Reconciled provides bookkeeping and accounting services for entrepreneurs and businesses. The Client desires to engage Reconciled to provide these Services, and Reconciled desires to render to the Client, the Services (as defined in the “Proposal”, also referenced as “Exhibit A”) on the terms and conditions set forth herein.

*NOW, THEREFORE,*

    In consideration of the foregoing and the mutual covenants and agreements herein set forth, the parties hereby agree as follows:

Section 1.  Description of Services. Reconciled shall perform the services described in the proposal, quote, or statement of work of this Agreement (the “Services”). Reconciled shall perform the Services in a professional and workmanlike manner in accordance with applicable federal and state law.

Section 2.  Term. The term of this Agreement shall commence on the date of purchase and shall continue for a period of twelve months or when terminated in accordance with Section 6. The term shall renew automatically at the end of each term for a period equal to the initial term unless terminated in accordance with Section 6.

Section 3.  Fees; Payment. 

(a)  The Client agrees to pay a monthly fee (the “Service Fee”). Service Fees shall be charged and paid on a monthly basis starting on the proposed commencement date, and recurring monthly until terminated. 
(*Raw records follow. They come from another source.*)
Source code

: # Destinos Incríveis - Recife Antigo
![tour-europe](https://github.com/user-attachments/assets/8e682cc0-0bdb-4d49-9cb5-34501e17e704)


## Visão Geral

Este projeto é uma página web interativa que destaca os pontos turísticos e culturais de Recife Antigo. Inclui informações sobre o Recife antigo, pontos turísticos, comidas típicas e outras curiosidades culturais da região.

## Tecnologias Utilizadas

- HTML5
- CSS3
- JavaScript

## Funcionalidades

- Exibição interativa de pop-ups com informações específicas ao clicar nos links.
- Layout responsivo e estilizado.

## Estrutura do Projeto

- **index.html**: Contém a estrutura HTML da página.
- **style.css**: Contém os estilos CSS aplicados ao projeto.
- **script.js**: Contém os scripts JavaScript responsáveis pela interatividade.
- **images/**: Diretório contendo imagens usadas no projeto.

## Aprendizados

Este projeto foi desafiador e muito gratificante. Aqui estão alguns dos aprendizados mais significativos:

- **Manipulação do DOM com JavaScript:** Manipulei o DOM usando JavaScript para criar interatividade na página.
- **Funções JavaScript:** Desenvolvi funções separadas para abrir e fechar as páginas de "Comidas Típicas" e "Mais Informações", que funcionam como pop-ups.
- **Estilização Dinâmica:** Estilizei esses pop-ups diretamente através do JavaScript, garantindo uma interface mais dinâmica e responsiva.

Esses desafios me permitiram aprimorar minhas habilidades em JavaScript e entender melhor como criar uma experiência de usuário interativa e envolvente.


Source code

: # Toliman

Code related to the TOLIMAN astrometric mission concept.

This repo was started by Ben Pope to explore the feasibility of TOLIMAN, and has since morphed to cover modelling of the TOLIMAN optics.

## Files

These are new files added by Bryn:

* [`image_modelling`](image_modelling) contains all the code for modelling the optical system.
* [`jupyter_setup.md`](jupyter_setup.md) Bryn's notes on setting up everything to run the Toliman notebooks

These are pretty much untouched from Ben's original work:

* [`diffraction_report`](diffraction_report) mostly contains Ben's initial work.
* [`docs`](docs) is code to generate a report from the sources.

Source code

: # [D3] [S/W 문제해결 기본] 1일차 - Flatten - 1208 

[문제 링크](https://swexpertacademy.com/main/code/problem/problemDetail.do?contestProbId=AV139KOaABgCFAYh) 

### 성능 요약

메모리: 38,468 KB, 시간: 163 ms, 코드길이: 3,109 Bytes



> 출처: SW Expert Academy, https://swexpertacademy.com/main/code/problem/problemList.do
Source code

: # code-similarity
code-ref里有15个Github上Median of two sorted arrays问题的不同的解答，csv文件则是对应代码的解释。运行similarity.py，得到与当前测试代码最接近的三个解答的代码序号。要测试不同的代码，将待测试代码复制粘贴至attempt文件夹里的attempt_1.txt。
(b)  Ad-hoc services outside of proposed monthly services covered by the Service Fee may be billed in addition to the Service Fee or charged automatically using the client’s payment information on file. Hourly work statements can be provided on request of the client. A deposit may be required before the beginning/completion of hourly work

(c)  Hourly and ad-hoc services fall under the following rates and may be updated at any time:

Hourly Accounting Process/Software Training

Charged Hourly @ $150.00

  • Hourly cloud accounting software or process and systems training
  • Available to client on request of support

Hourly CFO Services

Charged Hourly @ $279.00

  • Accounting and financial consulting services (“CFO Services”)
  • Guidance on overall strategic financial direction
  • Monthly & quarterly financial reports, including standard financial statements and projections
  • Regularly attend (via phone or video conference) management team meetings as agreed upon
  • Support to the accounting staff
  • Available on client request

Hourly Out of Scope/Cleanup & Reconciliation

Priced from $100.00 to $150.00

  • Cleanup & Reconciliation of transactions before starting month of contract
  • Cleanup is not guaranteed to be completed before the start date of contract, and we cannot guarantee that cleanup can be completed before any other deadline. We make our best effort to complete cleanup work quickly, and meet the needs of our clients. If client requests cleanup to be completed before we would typically be able to complete, expedited rate may apply
  • “Out of scope” defined as services not considered standard in relationship to the line items of the proposal – Reconciled to notify client via email before performing “Out of Scope” work
  • Billed at $100/hr for standard out-of-scope/cleanup, and up to $150 if work needs to be expedited
  • Invoiced monthly and due upon receipt

Hourly Sales Tax and 1099 Preparation

Charged Hourly @ $100.00

  • Preparation of 1099s on clients behalf
  • Service at $100 hourly rate plus additional charge of $3 per 1099
  • Hourly Sales Tax filings through state online portal completed at hourly rate
  • Available on customer request

(d)  Reconciled reserves the right to increase subscription dues (Service Fees) annually for any reason. Standard inflationary increases of 3-7% are typical.

Section 4.  Accuracy of Information Provided. Reconciled shall not be responsible for auditing the accuracy of financial, sales, or other figures provided by the Client unless otherwise provided within the Engagement Letter. The Client shall be responsible for ensuring the accuracy of all information provided to Reconciled. Reconciled disclaims any and all responsibility for any damages or claims against the Client arising from liability arising from damages or claims against the Client arising from the inaccuracy of financial or other information provided to Reconciled. 

Section 5.  Confidentiality.

( a)  Reconciled agrees not to divulge, reveal, report, or use, for any purpose, any information received from the Client or otherwise made available to Reconciled (the “Confidential Information”). Reconciled shall use commercially reasonable measures to protect and safeguard the Confidential Information.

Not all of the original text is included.